I have an API that allows as an input a regular expression, enabling the administrator to ensure a file upload matches a certain pattern. For instance, supplying the string
'.exe$|.com$|.bat$|.zip$|.doc$'
means that the file must end with any of these five extensions.
Is there a way that the regexp could be rewritten to say that the file must NOT end with any of these, without changing the ereg to !ereg - I can't do the latter because it's within the class.
Not neatly; that'd require a negative lookahead assertion, which is only
supported in Perl-compatible regexes. Or just using ! ... ;-p
I suppose you could take the perverse approach of enumerating all other
three-letter extensions, except those. So, have a series of three character
classes containing all but the 1st, 2nd then 3rd character of each extension.
But you could only check one extension at a time; if you had an alternation,
it'd always match (if it doesn't match the complement of one extension's three
characters, then it must match on of the other patterns).
e.g. for matching extensions except .exe, letting 0,1,2 and 4+ letter
extensions through:
\.[^eE][^xX][^eE]$|\..{0,2}$|\..{4,}$
(yuk!)
--
Andy Hassall <an**@andyh.co.uk> / Space: disk usage analysis tool
<http://www.andyh.co.uk> / <http://www.andyhsoftware.co.uk/space>
Andy Hassall wrote: On Mon, 26 Jan 2004 18:12:59 +0000, Martin Lucas-Smith <mv***@cam.ac.uk> wrote:
Is there some way of using ereg to detect when certain filename extensions are supplied and to return false if so, WITHOUT using the ! operator before ereg () ?
Not neatly; that'd require a negative lookahead assertion, which is only supported in Perl-compatible regexes.
But wouldn't it require more than one assertion? You can't merely
apply one negative lookahead assertion to the characters following a
FULL STOP, because if the filename contains more than one FULL STOP,
and the characters after the last FULL STOP constitute a forbidden
extension, the pattern would match. For example, imagining "exe" is
the only forbidden extension, then
$string = 'foo.bar.exe';
if (preg_match('`\.(?!exe$)`i',$string))
would return true, since there is present a FULL STOP that isn't
immediately followed by the anchored character sequence "exe".
What you'd need to do if you want to check filename extensions would
be to apply two assertions: one positive lookahead assertion, making
sure the characters following the FULL STOP are at the end of the
string, ensuring that you're dealing with the filename extension and
not another part of the filename; and one negative lookahead
assertion, making sure those characters don't constitute a forbidden
extension. Now, for one- to four-letter extensions,
$string = 'foo.bar.exe';
if (preg_match('`\.(?=[a-z]{1,4}$)(?!exe)`i',$string))

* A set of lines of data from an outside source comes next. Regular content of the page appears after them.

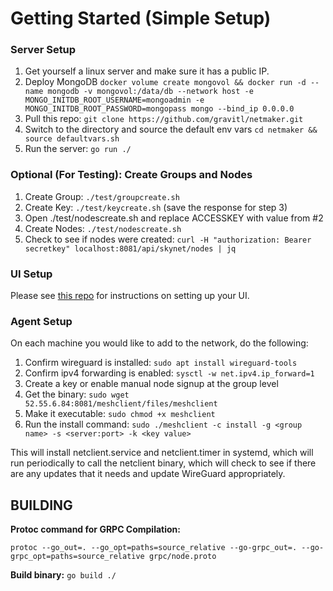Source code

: # Getting Started (Simple Setup)
### Server Setup
 1. Get yourself a linux server and make sure it has a public IP.
 2. Deploy MongoDB `docker volume create mongovol && docker run -d --name mongodb -v mongovol:/data/db --network host -e MONGO_INITDB_ROOT_USERNAME=mongoadmin -e MONGO_INITDB_ROOT_PASSWORD=mongopass mongo --bind_ip 0.0.0.0 `
 3. Pull this repo: `git clone https://github.com/gravitl/netmaker.git`
 4. Switch to the directory and source the default env vars `cd netmaker && source defaultvars.sh`
 5. Run the server: `go run ./`
### Optional (For  Testing):  Create Groups and Nodes
 
 1. Create Group: `./test/groupcreate.sh`
 2. Create Key: `./test/keycreate.sh` (save the response for step 3)
 3. Open ./test/nodescreate.sh and replace ACCESSKEY with value from #2
 4. Create Nodes: `./test/nodescreate.sh`
 5. Check to see if nodes were created: `curl -H "authorization: Bearer secretkey" localhost:8081/api/skynet/nodes | jq`
### UI Setup
Please see [this repo](https://github.com/gravitl/netmaker-ui)  for instructions on setting up your UI.

### Agent  Setup

On each machine you would like to add to the network, do the following:

1. Confirm wireguard is installed: `sudo apt install wireguard-tools`
2. Confirm ipv4 forwarding is enabled: `sysctl -w net.ipv4.ip_forward=1`
3. Create a key or enable manual node signup at the group level
4. Get the binary: `sudo wget 52.55.6.84:8081/meshclient/files/meshclient`
5. Make it executable: `sudo chmod +x meshclient`
6. Run the install command: `sudo ./meshclient -c install -g <group name> -s <server:port> -k <key value>`

This will install netclient.service and netclient.timer in systemd, which will run periodically to call the netclient binary, which will check to see if there are any updates that it needs and update WireGuard appropriately.

## BUILDING
**Protoc command for GRPC Compilation:** 

    protoc --go_out=. --go_opt=paths=source_relative --go-grpc_out=. --go-grpc_opt=paths=source_relative grpc/node.proto

**Build binary:**   `go build ./` 

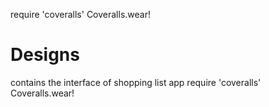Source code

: require 'coveralls'
Coveralls.wear!

# Designs
contains the interface of shopping list app
require 'coveralls'
Coveralls.wear!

, where the character class denotes possible characters in filename
extensions, will return false.
That's all hypothetical of course, because we're saved by the NOT
operator. Please castigate me for any errors.
--
Jock
On Mon, 26 Jan 2004 22:14:57 -0000, John Dunlop <jo*********@johndunlop.info>
wrote: Andy Hassall wrote:
On Mon, 26 Jan 2004 18:12:59 +0000, Martin Lucas-Smith <mv***@cam.ac.uk> wrote:
>Is there some way of using ereg to detect when certain filename extensions >are supplied and to return false if so, WITHOUT using the ! operator >before ereg () ? Not neatly; that'd require a negative lookahead assertion, which is only supported in Perl-compatible regexes.
But wouldn't it require more than one assertion? You can't merely apply one negative lookahead assertion to the characters following a FULL STOP, because if the filename contains more than one FULL STOP, and the characters after the last FULL STOP constitute a forbidden extension, the pattern would match. For example, imagining "exe" is the only forbidden extension, then
$string = 'foo.bar.exe'; if (preg_match('`\.(?!exe$)`i',$string))

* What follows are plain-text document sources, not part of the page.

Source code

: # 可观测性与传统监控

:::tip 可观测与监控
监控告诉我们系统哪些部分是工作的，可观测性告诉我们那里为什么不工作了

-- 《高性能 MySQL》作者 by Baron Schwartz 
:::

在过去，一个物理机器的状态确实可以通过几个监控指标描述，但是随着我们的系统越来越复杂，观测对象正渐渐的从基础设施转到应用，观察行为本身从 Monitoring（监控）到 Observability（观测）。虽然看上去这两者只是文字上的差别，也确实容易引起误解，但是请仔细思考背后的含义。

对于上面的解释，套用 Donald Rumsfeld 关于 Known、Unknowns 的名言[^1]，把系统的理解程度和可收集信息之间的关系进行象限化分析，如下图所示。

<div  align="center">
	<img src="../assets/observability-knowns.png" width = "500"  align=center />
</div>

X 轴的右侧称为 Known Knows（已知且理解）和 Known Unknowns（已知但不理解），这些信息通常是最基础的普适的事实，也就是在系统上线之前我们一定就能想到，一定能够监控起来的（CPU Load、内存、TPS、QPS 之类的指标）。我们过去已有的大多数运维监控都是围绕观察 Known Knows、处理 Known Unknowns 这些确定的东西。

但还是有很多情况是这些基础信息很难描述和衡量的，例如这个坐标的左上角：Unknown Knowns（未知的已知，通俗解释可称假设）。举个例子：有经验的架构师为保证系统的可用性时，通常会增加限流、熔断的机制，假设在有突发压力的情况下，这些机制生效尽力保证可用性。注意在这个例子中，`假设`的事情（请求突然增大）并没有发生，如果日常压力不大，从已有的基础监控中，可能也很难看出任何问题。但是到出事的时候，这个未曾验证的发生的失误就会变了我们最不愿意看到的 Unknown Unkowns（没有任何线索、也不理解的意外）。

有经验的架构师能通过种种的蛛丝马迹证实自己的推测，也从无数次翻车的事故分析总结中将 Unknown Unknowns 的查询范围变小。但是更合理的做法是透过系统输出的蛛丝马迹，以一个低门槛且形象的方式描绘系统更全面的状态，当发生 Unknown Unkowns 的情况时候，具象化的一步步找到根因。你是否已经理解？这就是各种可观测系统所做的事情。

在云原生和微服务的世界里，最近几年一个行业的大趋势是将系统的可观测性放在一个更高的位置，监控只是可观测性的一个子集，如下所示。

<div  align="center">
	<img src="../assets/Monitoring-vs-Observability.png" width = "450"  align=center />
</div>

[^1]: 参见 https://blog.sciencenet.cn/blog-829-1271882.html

would return true, since there is present a FULL STOP that isn't immediately followed by the anchored character sequence "exe".

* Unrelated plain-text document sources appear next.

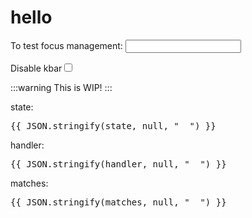 <script setup>
import {  watch } from "vue";
import { useKBarState, useKBarHandler, useKBarMatches } from "../src";

const state = useKBarState();
const handler = useKBarHandler();
const matches = useKBarMatches();

const disabled = window.__kbar_disabled;
</script>

# hello

<label for="focus-test">To test focus management: </label><input name="focus-test" />

<label for="disabled">Disable kbar</label><input name="disabled" type="checkbox" v-model="disabled" />

:::warning
This is WIP!
:::

state:

<pre>
{{ JSON.stringify(state, null, "  ") }}
</pre>

handler:

<pre>
{{ JSON.stringify(handler, null, "  ") }}
</pre>

matches:

<pre>
{{ JSON.stringify(matches, null, "  ") }}
</pre>
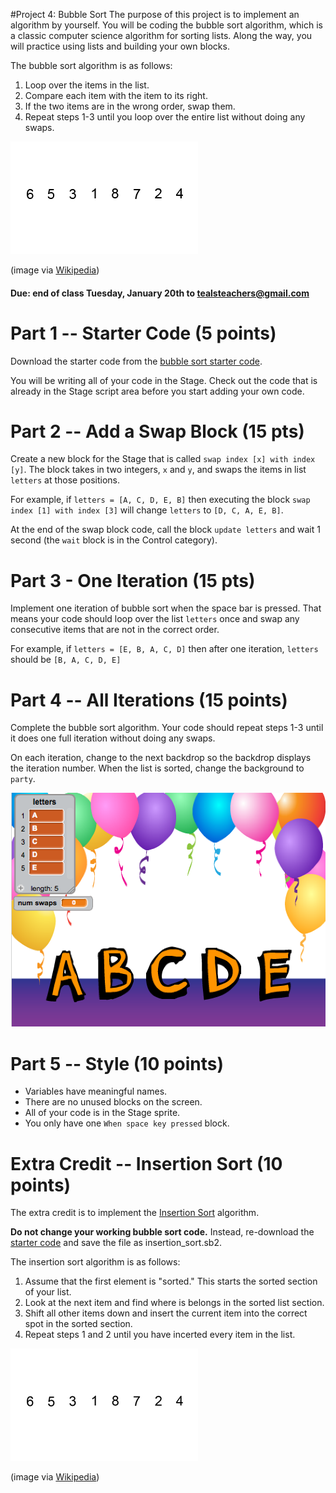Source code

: #Project 4: Bubble Sort
The purpose of this project is to implement an algorithm by yourself. You will be coding the bubble sort algorithm, which is a classic computer science algorithm for sorting lists. Along the way, you will practice using lists and building your own blocks.

The bubble sort algorithm is as follows:

1. Loop over the items in the list.
1. Compare each item with the item to its right.
1. If the two items are in the wrong order, swap them.
1. Repeat steps 1-3 until you loop over the entire list without doing any swaps.

![bubble sort](Bubble-sort-example.gif)

(image via [Wikipedia](http://en.wikipedia.org/wiki/Bubble_sort))

#### Due: end of class Tuesday, January 20th to tealsteachers@gmail.com

# Part 1 -- Starter Code (5 points)
Download the starter code from the [bubble sort starter code](bubble_sort_starter.sb2).

You will be writing all of your code in the Stage. Check out the code that is already in the Stage script area before you start adding your own code.

# Part 2 -- Add a Swap Block (15 pts)
Create a new block for the Stage that is called `swap index [x] with index [y]`. The block takes in two integers, `x` and `y`, and swaps the items in list `letters` at those positions.

For example, if `letters = [A, C, D, E, B]` then executing the block `swap index [1] with index [3]` will change `letters` to `[D, C, A, E, B]`.

At the end of the swap block code, call the block `update letters` and wait 1 second (the `wait` block is in the Control category).

# Part 3 - One Iteration (15 pts)
Implement one iteration of bubble sort when the space bar is pressed. That means your code should loop over the list `letters` once and swap any consecutive items that are not in the correct order.

For example, if `letters = [E, B, A, C, D]` then after one iteration, `letters` should be `[B, A, C, D, E]`

# Part 4 -- All Iterations (15 points)
Complete the bubble sort algorithm. Your code should repeat steps 1-3 until it does one full iteration without doing any swaps.

On each iteration, change to the next backdrop so the backdrop displays the iteration number. When the list is sorted, change the background to `party`.

![sorted party](sorted_party.png)

# Part 5 -- Style (10 points)
- Variables have meaningful names.
- There are no unused blocks on the screen.
- All of your code is in the Stage sprite.
- You only have one `When space key pressed` block.

# Extra Credit -- Insertion Sort (10 points)
The extra credit is to implement the [Insertion Sort](http://en.wikipedia.org/wiki/Insertion_sort) algorithm.

**Do not change your working bubble sort code.**  Instead, re-download the [starter code](bubble_sort_starter.sb2) and save the file as insertion_sort.sb2.

The insertion sort algorithm is as follows:

1. Assume that the first element is "sorted." This starts the sorted section of your list.
1. Look at the next item and find where is belongs in the sorted list section.
1. Shift all other items down and insert the current item into the correct spot in the sorted section.
1. Repeat steps 1 and 2 until you have incerted every item in the list.

![insertion sort](Insertion-sort-example.gif)

(image via [Wikipedia](http://en.wikipedia.org/wiki/Insertion_sort))

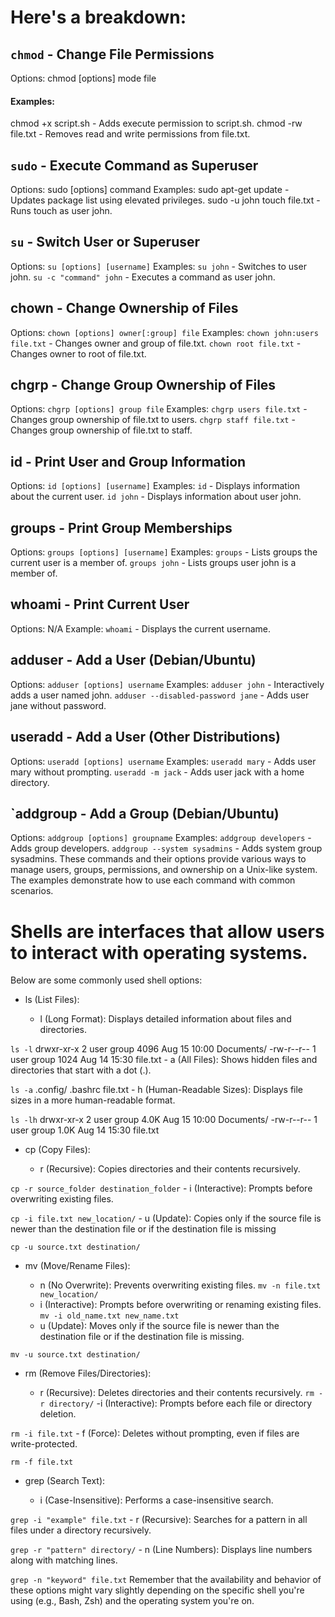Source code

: # Here's a breakdown:

## `chmod` - Change File Permissions

Options: chmod [options] mode file
#### Examples:
chmod +x script.sh - Adds execute permission to script.sh.
chmod -rw file.txt - Removes read and write permissions from file.txt.
## `sudo` - Execute Command as Superuser

Options: sudo [options] command
Examples:
sudo apt-get update - Updates package list using elevated privileges.
sudo -u john touch file.txt - Runs touch as user john.
## `su` - Switch User or Superuser

Options: `su [options] [username]`
Examples:
`su john` - Switches to user john.
`su -c "command" john` - Executes a command as user john.
## chown - Change Ownership of Files

Options: `chown [options] owner[:group] file`
Examples:
`chown john:users file.txt` - Changes owner and group of file.txt.
`chown root file.txt` - Changes owner to root of file.txt.
## chgrp - Change Group Ownership of Files

Options: `chgrp [options] group file`
Examples:
`chgrp users file.txt` - Changes group ownership of file.txt to users.
`chgrp staff file.txt` - Changes group ownership of file.txt to staff.
## id - Print User and Group Information

Options: `id [options] [username]`
Examples:
`id` - Displays information about the current user.
`id john` - Displays information about user john.
## groups - Print Group Memberships

Options: `groups [options] [username]`
Examples:
`groups` - Lists groups the current user is a member of.
`groups john` - Lists groups user john is a member of.
## whoami - Print Current User

Options: N/A
Example:
`whoami` - Displays the current username.
## adduser - Add a User (Debian/Ubuntu)

Options: `adduser [options] username`
Examples:
`adduser john` - Interactively adds a user named john.
`adduser --disabled-password jane` - Adds user jane without password.
## useradd - Add a User (Other Distributions)

Options: `useradd [options] username`
Examples:
`useradd mary` - Adds user mary without prompting.
`useradd -m jack` - Adds user jack with a home directory.
## `addgroup - Add a Group (Debian/Ubuntu)

Options: `addgroup [options] groupname`
Examples:
`addgroup developers` - Adds group developers.
`addgroup --system sysadmins` - Adds system group sysadmins.
These commands and their options provide various ways to manage users, groups, permissions, and ownership on a Unix-like system. The examples demonstrate how to use each command with common scenarios.

# Shells are interfaces that allow users to interact with operating systems.
 Below are  some commonly used shell options:

- ls (List Files):

	- l (Long Format): Displays detailed information about files and directories.

`ls -l`
drwxr-xr-x 2 user group 4096 Aug 15 10:00 Documents/
-rw-r--r-- 1 user group 1024 Aug 14 15:30 file.txt
	- a (All Files): Shows hidden files and directories that start with a dot (.).


`ls -a`
.config/ .bashrc file.txt
	- h (Human-Readable Sizes): Displays file sizes in a more human-readable format.


`ls -lh`
drwxr-xr-x 2 user group 4.0K Aug 15 10:00 Documents/
-rw-r--r-- 1 user group 1.0K Aug 14 15:30 file.txt
- cp (Copy Files):

	- r (Recursive): Copies directories and their contents recursively.


`cp -r source_folder destination_folder`
	- i (Interactive): Prompts before overwriting existing files.

`cp -i file.txt new_location/`
	- u (Update): Copies only if the source file is newer than the destination file or if the destination file is missing

`cp -u source.txt destination/`

- mv (Move/Rename Files):

	- n (No Overwrite): Prevents overwriting existing files.
`mv -n file.txt new_location/`
	- i (Interactive): Prompts before overwriting or renaming existing files.
`mv -i old_name.txt new_name.txt`
	- u (Update): Moves only if the source file is newer than the destination file or if the destination file is missing.

`mv -u source.txt destination/`

- rm (Remove Files/Directories):

	- r (Recursive): Deletes directories and their contents recursively.
`rm -r directory/`
	-i (Interactive): Prompts before each file or directory deletion.

`rm -i file.txt`
	- f (Force): Deletes without prompting, even if files are write-protected.

`rm -f file.txt`

- grep (Search Text):

	- i (Case-Insensitive): Performs a case-insensitive search.

`grep -i "example" file.txt`
	- r (Recursive): Searches for a pattern in all files under a directory recursively.

`grep -r "pattern" directory/`
	- n (Line Numbers): Displays line numbers along with matching lines.

`grep -n "keyword" file.txt`
Remember that the availability and behavior of these options might vary slightly depending on the specific shell you're using (e.g., Bash, Zsh) and the operating system you're on.
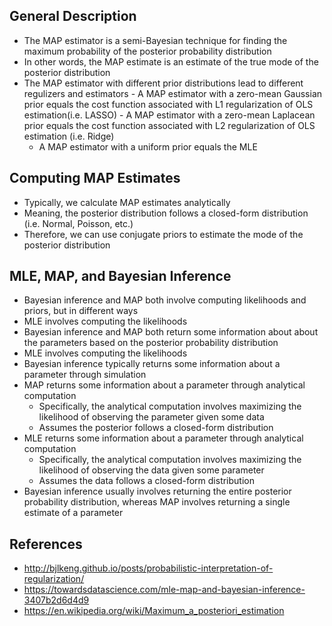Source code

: ## General Description
- The MAP estimator is a semi-Bayesian technique for finding the maximum probability of the posterior probability distribution
- In other words, the MAP estimate is an estimate of the true mode of the posterior distribution
- The MAP estimator with different prior distributions lead to different regulizers and estimators
        - A MAP estimator with a zero-mean Gaussian prior equals the cost function associated with L1 regularization of OLS estimation(i.e. LASSO)
        - A MAP estimator with a zero-mean Laplacean prior equals the cost function associated with L2 regularization of OLS estimation (i.e. Ridge)
	- A MAP estimator with a uniform prior equals the MLE

## Computing MAP Estimates
- Typically, we calculate MAP estimates analytically
- Meaning, the posterior distribution follows a closed-form distribution (i.e. Normal, Poisson, etc.)
- Therefore, we can use conjugate priors to estimate the mode of the posterior distribution

## MLE, MAP, and Bayesian Inference
- Bayesian inference and MAP both involve computing likelihoods and priors, but in different ways
- MLE involves computing the likelihoods 
- Bayesian inference and MAP both return some information about about the parameters based on the posterior probability distribution
- MLE involves computing the likelihoods
- Bayesian inference typically returns some information about a parameter through simulation
- MAP returns some information about a parameter through analytical computation
	- Specifically, the analytical computation involves maximizing the likelihood of observing the parameter given some data
	- Assumes the posterior follows a closed-form distribution
- MLE returns some information about a parameter through analytical computation
	- Specifically, the analytical computation involves maximizing the likelihood of observing the data given some parameter
	- Assumes the data follows a closed-form distribution
- Bayesian inference usually involves returning the entire posterior probability distribution, whereas MAP involves returning a single estimate of a parameter

## References
- http://bjlkeng.github.io/posts/probabilistic-interpretation-of-regularization/
- https://towardsdatascience.com/mle-map-and-bayesian-inference-3407b2d6d4d9
- https://en.wikipedia.org/wiki/Maximum_a_posteriori_estimation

What you'd need to do if you want to check filename extensions would be to apply two assertions: one positive lookahead assertion, making sure the characters following the FULL STOP are at the end of the string, ensuring that you're dealing with the filename extension and not another part of the filename; and one negative lookahead assertion, making sure those characters don't constitute a forbidden extension. Now, for one- to four-letter extensions,
$string = 'foo.bar.exe'; if (preg_match('`\.(?=[a-z]{1,4}$)(?!exe)`i',$string))
, where the character class denotes possible characters in filename extensions, will return false.
Indeed :-) Perhaps even, removing the 1-4 char restriction:
/\.(?=[^.]+$)(?!bad$|worse$|evil$)/i
i.e. a '.' followed by a sequence of one or more non-dots up to the end of the
string, where that sequence is not any of 'bad', 'evil' or 'worse', each
followed by end of string.
So putting it all together:
<pre>
<?php
$goodExts = array('c', 'h', 'jpeg', 'png', 'torrent', 'xyz', 'z');
$badExts = array('exe', 'com', 'bat', 'doc', 'vbscript', 'x', 'zyx');
$re = '/\.(?=[^.]+$)(?!' .
join('|',
array_map(create_function('$a', 'return $a."$";'),
$badExts)) .
')/i';
print("regex = $re\n\n");
$allExts = array_merge($goodExts, $badExts);
$fileNames = array('thingy', 'foo', 'weasel', 'earwig');
for ($i=0; $i<42; $i++) {
$str = $fileNames[array_rand($fileNames)];
for ($j=0; $j < mt_rand(1,3); $j++)
$str .= '.' . $allExts[array_rand($allExts)];
$matched = preg_match($re, $str);
printf("%-64s %s\n",
$str,
$matched ? 'match' : '<b>no match</b>');
}
?>
</pre>
It rejects files without an extension, though.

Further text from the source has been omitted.